--- Records for this exercise Enclosed Below ---

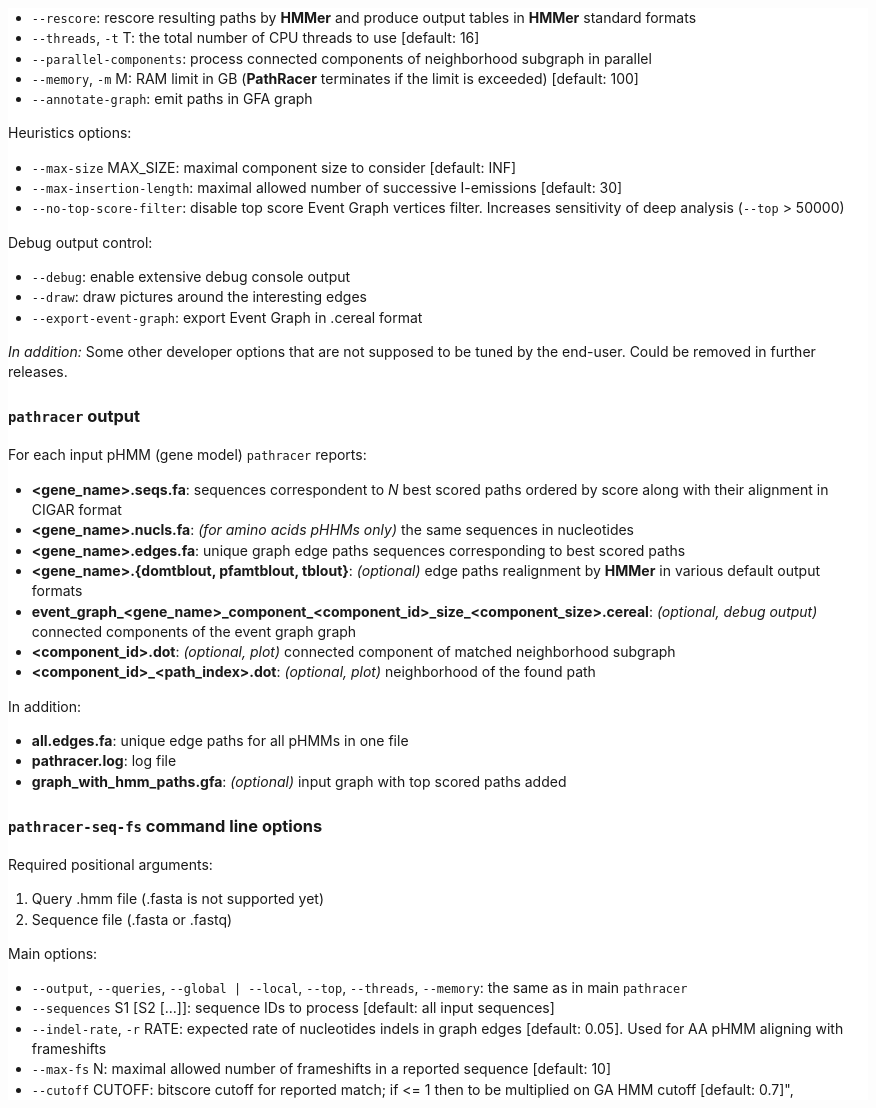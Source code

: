 - `--rescore`: rescore resulting paths by **HMMer** and produce output tables in **HMMer** standard formats
- `--threads`, `-t` T: the total number of CPU threads to use [default: 16]
- `--parallel-components`: process connected components of neighborhood subgraph in parallel
- `--memory`, `-m` M: RAM limit in GB (**PathRacer** terminates if the limit is exceeded) [default: 100]
- `--annotate-graph`: emit paths in GFA graph

Heuristics options:

- `--max-size` MAX\_SIZE: maximal component size to consider [default: INF]
- `--max-insertion-length`: maximal allowed number of successive I-emissions [default: 30]
- `--no-top-score-filter`: disable top score Event Graph vertices filter. Increases sensitivity of deep analysis (`--top` &gt; 50000)

Debug output control:

- `--debug`: enable extensive debug console output
- `--draw`: draw pictures around the interesting edges
- `--export-event-graph`: export Event Graph in .cereal format

_In addition:_ Some other developer options that are not supposed to be tuned by the end-user. Could be removed in further releases.

### `pathracer` output
For each input pHMM (gene model) `pathracer` reports:

- **&lt;gene\_name&gt;.seqs.fa**: sequences correspondent to _N_ best scored paths ordered by score along with their alignment in CIGAR format
- **&lt;gene\_name&gt;.nucls.fa**: _(for amino acids pHHMs only)_ the same sequences in nucleotides
- **&lt;gene\_name&gt;.edges.fa**: unique graph edge paths sequences corresponding to best scored paths
- **&lt;gene\_name&gt;.{domtblout, pfamtblout, tblout}**: _(optional)_ edge paths realignment by **HMMer** in various default output formats
- **event\_graph\_&lt;gene\_name&gt;\_component\_&lt;component\_id&gt;\_size\_&lt;component\_size&gt;.cereal**: _(optional, debug output)_ connected components of the event graph graph
- **&lt;component\_id&gt;.dot**: _(optional, plot)_ connected component of matched neighborhood subgraph
- **&lt;component\_id&gt;\_&lt;path\_index&gt;.dot**: _(optional, plot)_ neighborhood of the found path

In addition:

- **all.edges.fa**: unique edge paths for all pHMMs in one file
- **pathracer.log**: log file
- **graph\_with\_hmm\_paths.gfa**: _(optional)_ input graph with top scored paths added

### `pathracer-seq-fs` command line options
Required positional arguments:

1. Query .hmm file (.fasta is not supported yet)
2. Sequence file (.fasta or .fastq)

Main options:

- `--output`, `--queries`, `--global | --local`, `--top`, `--threads`, `--memory`: the same as in main `pathracer`
- `--sequences` S1 [S2 [...]]: sequence IDs to process [default: all input sequences]
- `--indel-rate`, `-r` RATE: expected rate of nucleotides indels in graph edges [default: 0.05]. Used for AA pHMM aligning with frameshifts
- `--max-fs` N: maximal allowed number of frameshifts in a reported sequence [default: 10]
- `--cutoff` CUTOFF: bitscore cutoff for reported match; if <= 1 then to be multiplied on GA HMM cutoff [default: 0.7]",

--- End of Enclosed Records for this exercise ---

Work instructions =>
Going from the line that has "the same as" through the last line of the entries, retype each line exactly as given and add nothing.

The completed task =>
- `--output`, `--queries`, `--global | --local`, `--top`, `--threads`, `--memory`: the same as in main `pathracer`
- `--sequences` S1 [S2 [...]]: sequence IDs to process [default: all input sequences]
- `--indel-rate`, `-r` RATE: expected rate of nucleotides indels in graph edges [default: 0.05]. Used for AA pHMM aligning with frameshifts
- `--max-fs` N: maximal allowed number of frameshifts in a reported sequence [default: 10]
- `--cutoff` CUTOFF: bitscore cutoff for reported match; if <= 1 then to be multiplied on GA HMM cutoff [default: 0.7]",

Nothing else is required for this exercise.